» Assignment: In the listing below, every line with the word "Compatibility" needs to be copied.
↓↓↓
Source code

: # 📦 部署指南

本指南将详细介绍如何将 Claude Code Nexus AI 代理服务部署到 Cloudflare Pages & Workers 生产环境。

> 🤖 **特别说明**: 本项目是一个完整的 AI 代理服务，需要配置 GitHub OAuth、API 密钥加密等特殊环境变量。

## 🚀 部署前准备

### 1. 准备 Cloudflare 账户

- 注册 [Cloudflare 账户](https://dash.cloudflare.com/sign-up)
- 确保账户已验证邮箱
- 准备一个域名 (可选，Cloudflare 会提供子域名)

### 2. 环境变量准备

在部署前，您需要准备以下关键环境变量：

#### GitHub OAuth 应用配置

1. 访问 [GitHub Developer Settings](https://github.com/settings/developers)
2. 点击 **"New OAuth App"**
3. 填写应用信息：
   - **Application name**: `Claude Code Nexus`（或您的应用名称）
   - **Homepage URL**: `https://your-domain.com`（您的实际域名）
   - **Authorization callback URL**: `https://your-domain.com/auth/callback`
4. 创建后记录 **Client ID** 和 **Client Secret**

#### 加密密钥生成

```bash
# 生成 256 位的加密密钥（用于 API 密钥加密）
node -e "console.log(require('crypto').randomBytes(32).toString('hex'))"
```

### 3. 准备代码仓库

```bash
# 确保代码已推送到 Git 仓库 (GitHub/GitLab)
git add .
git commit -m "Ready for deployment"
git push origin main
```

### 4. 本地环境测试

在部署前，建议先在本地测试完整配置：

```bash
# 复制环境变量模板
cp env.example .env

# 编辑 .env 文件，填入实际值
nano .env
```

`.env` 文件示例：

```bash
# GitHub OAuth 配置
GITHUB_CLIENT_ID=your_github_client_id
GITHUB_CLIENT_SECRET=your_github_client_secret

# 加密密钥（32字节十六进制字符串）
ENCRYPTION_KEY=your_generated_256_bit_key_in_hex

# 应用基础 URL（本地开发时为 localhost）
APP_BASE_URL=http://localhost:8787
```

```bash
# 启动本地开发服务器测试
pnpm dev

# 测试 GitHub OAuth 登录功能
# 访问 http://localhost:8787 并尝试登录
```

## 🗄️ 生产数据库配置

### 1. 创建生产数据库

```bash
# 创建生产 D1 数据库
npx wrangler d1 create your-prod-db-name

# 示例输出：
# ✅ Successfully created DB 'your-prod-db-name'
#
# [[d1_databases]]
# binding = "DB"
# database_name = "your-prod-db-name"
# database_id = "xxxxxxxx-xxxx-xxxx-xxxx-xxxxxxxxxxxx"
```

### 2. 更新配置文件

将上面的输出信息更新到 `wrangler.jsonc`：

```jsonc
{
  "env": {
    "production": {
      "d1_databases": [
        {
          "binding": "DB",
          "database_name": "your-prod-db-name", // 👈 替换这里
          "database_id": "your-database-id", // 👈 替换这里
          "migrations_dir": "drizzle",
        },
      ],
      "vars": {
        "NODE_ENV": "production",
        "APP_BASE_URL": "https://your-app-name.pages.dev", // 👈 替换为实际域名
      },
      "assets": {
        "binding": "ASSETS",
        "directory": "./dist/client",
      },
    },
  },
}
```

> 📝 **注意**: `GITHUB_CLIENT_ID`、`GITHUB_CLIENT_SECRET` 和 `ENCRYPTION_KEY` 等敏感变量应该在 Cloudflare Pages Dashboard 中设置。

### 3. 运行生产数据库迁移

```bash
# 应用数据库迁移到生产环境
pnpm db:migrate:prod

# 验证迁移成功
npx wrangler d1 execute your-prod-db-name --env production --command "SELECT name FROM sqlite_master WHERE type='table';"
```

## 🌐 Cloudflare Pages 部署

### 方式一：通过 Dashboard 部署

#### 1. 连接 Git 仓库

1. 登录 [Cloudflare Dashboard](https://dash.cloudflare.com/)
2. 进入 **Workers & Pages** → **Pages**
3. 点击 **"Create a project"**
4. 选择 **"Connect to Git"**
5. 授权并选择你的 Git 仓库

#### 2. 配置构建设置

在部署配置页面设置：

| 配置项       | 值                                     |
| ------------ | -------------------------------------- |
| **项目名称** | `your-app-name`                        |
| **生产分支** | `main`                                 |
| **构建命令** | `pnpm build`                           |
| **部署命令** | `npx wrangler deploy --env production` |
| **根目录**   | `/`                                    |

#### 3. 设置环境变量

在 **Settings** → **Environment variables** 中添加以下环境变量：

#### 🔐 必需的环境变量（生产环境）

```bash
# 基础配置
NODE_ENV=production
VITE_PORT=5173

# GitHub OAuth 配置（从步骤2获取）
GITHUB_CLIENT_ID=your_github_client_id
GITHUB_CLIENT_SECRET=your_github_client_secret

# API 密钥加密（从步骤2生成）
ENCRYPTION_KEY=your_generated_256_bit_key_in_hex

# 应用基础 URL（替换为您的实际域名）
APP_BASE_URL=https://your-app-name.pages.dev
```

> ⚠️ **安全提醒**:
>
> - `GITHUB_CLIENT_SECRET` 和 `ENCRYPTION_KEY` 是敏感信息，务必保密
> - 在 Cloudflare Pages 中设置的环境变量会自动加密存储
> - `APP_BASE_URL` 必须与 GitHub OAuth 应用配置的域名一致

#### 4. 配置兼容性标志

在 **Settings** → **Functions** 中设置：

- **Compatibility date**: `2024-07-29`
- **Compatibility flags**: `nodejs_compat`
↑↑↑
» Exercise solution:
- **Compatibility date**: `2024-07-29`
- **Compatibility flags**: `nodejs_compat`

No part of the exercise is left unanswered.